The author via Gerald reported 8500 gallons of milk being shipped to Cabot daily, to be turned into 640 lb blocks of cheddar. More specifically 8500 gallons of milk weighs approximately 85,000 lbs. Approx. Ten pounds of milk is required for 1 lb of cheese. So on each daily shipment, 8500 lbs of cheese could be yielded. Recognizing milk quality varies and so does cheese demand, and knowing other products may be made, if 8500 lbs of cheese were to be made and sold at near retail bottom $6/ a lb for premium Vermont Cheddar that is $51,000 of cheese from a days milking. My guess is that the farmers are lucky if they are being paid $16 per hundred weight, or approx $13,600 minus fees for 8500 gallons shipped. Cabot/Agrimark whomever.... has $37,400 of room to make, market and retail their product from one days milking at the Vorstevelds farm.

I do not know how much it costs to make cheese on Cabot's scale, but it is easy to assume they have a solid net revenue, while the Vorstevelds do not, and meanwhile Cabot and Agrimarks employees work in pristine, sanitary conditions; production rooms, labs and boardrooms,benefits and retirement pay. The typical Vermont dairy farm is running itself into the ground, taking its workers, animals and the environment along with it. Hoping for some form of public compensation, and exceptions to labor, animal welfare and environmental regulations.

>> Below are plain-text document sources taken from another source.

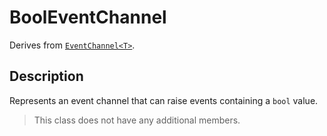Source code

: # BoolEventChannel

Derives from [`EventChannel<T>`](event-channel-generic.md).

## Description

Represents an event channel that can raise events containing a `bool` value.

> This class does not have any additional members.
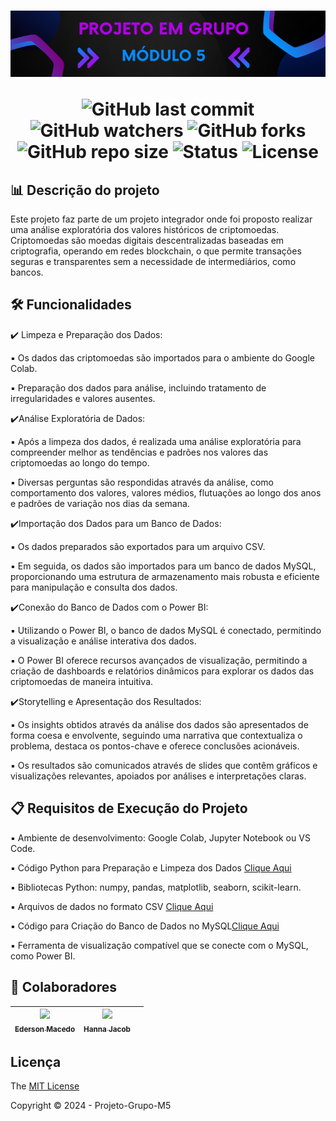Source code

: 
<h1 align="center"> 
 <img src="Documentos/Imagens/banner.png" /> 

![GitHub last commit](https://img.shields.io/github/last-commit/HannaJacob/Projeto-Grupo-M5?display_timestamp=author&style=for-the-badge&color=%23b100e8)
![GitHub watchers](https://img.shields.io/github/watchers/HannaJacob/Projeto-Grupo-M5?style=for-the-badge&color=%23b100e8)
![GitHub forks](https://img.shields.io/github/forks/HannaJacob/Projeto-Grupo-M5?style=for-the-badge&color=%23b100e8)
![GitHub repo size](https://img.shields.io/github/repo-size/HannaJacob/Projeto-Grupo-M5?style=for-the-badge&logo=github&color=%23048aff)
![Status](https://img.shields.io/badge/STATUS-EM_DESENVOLVIMENTO-%23048aff?style=for-the-badge)
![License](https://img.shields.io/badge/LICENSE-MIT-%23048aff?style=for-the-badge)
</h1>

## :bar_chart: Descrição do projeto
Este projeto faz parte de um projeto integrador onde foi proposto realizar uma análise exploratória dos valores históricos de criptomoedas. Criptomoedas são moedas digitais descentralizadas baseadas em criptografia, operando em redes blockchain, o que permite transações seguras e transparentes sem a necessidade de intermediários, como bancos.

## :hammer_and_wrench: Funcionalidades
:heavy_check_mark: Limpeza e Preparação dos Dados:

:black_small_square: Os dados das criptomoedas são importados para o ambiente do Google Colab.

:black_small_square: Preparação dos dados para análise, incluindo tratamento de irregularidades e valores ausentes.

:heavy_check_mark:Análise Exploratória de Dados:

:black_small_square: Após a limpeza dos dados, é realizada uma análise exploratória para compreender melhor as tendências e padrões nos valores das criptomoedas ao longo do tempo.

:black_small_square: Diversas perguntas são respondidas através da análise, como comportamento dos valores, valores médios, flutuações ao longo dos anos e padrões de variação nos dias da semana.

:heavy_check_mark:Importação dos Dados para um Banco de Dados:

:black_small_square: Os dados preparados são exportados para um arquivo CSV.

:black_small_square: Em seguida, os dados são importados para um banco de dados MySQL, proporcionando uma estrutura de armazenamento mais robusta e eficiente para manipulação e consulta dos dados.

:heavy_check_mark:Conexão do Banco de Dados com o Power BI:

:black_small_square: Utilizando o Power BI, o banco de dados MySQL é conectado, permitindo a visualização e análise interativa dos dados.

:black_small_square: O Power BI oferece recursos avançados de visualização, permitindo a criação de dashboards e relatórios dinâmicos para explorar os dados das criptomoedas de maneira intuitiva.

:heavy_check_mark:Storytelling e Apresentação dos Resultados:

:black_small_square: Os insights obtidos através da análise dos dados são apresentados de forma coesa e envolvente, seguindo uma narrativa que contextualiza o problema, destaca os pontos-chave e oferece conclusões acionáveis.

:black_small_square: Os resultados são comunicados através de slides que contêm gráficos e visualizações relevantes, apoiados por análises e interpretações claras.

## :clipboard: Requisitos de Execução do Projeto

:black_small_square: Ambiente de desenvolvimento: Google Colab, Jupyter Notebook ou VS Code.

:black_small_square: Código Python para Preparação e Limpeza dos Dados [Clique Aqui](Code/MDL5_CriptoMoedas_Grupo2.ipynb)

:black_small_square: Bibliotecas Python: numpy, pandas, matplotlib, seaborn, scikit-learn.

:black_small_square: Arquivos de dados no formato CSV [Clique Aqui](Dados)

:black_small_square: Código para Criação do Banco de Dados no MySQL[Clique Aqui](Code)

:black_small_square: Ferramenta de visualização compatível que se conecte com o MySQL, como Power BI.

## :handshake: Colaboradores


| [<img src="https://avatars.githubusercontent.com/u/142859543?v=4" width=115><br><sub>Ederson Macedo</sub>](https://github.com/edersonmcm) |   [<img src="https://avatars.githubusercontent.com/u/144841827?v=4" width=115><br><sub>Hanna Jacob</sub>](https://github.com/HannaJacob) |  |
| :---: | :---: | :---: 

## Licença 

The [MIT License](LICENSE)

Copyright :copyright: 2024 - Projeto-Grupo-M5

I very much honor the dairy farming tradition, and know that farmers can be highly principled "conservationists", and preservationists, especially when generously profitable. A company nationally recognized with award winning products should be able to offer and demand parity throughout its supply and production chain, regardless of the "independent nature" of Vermont dairy farmers.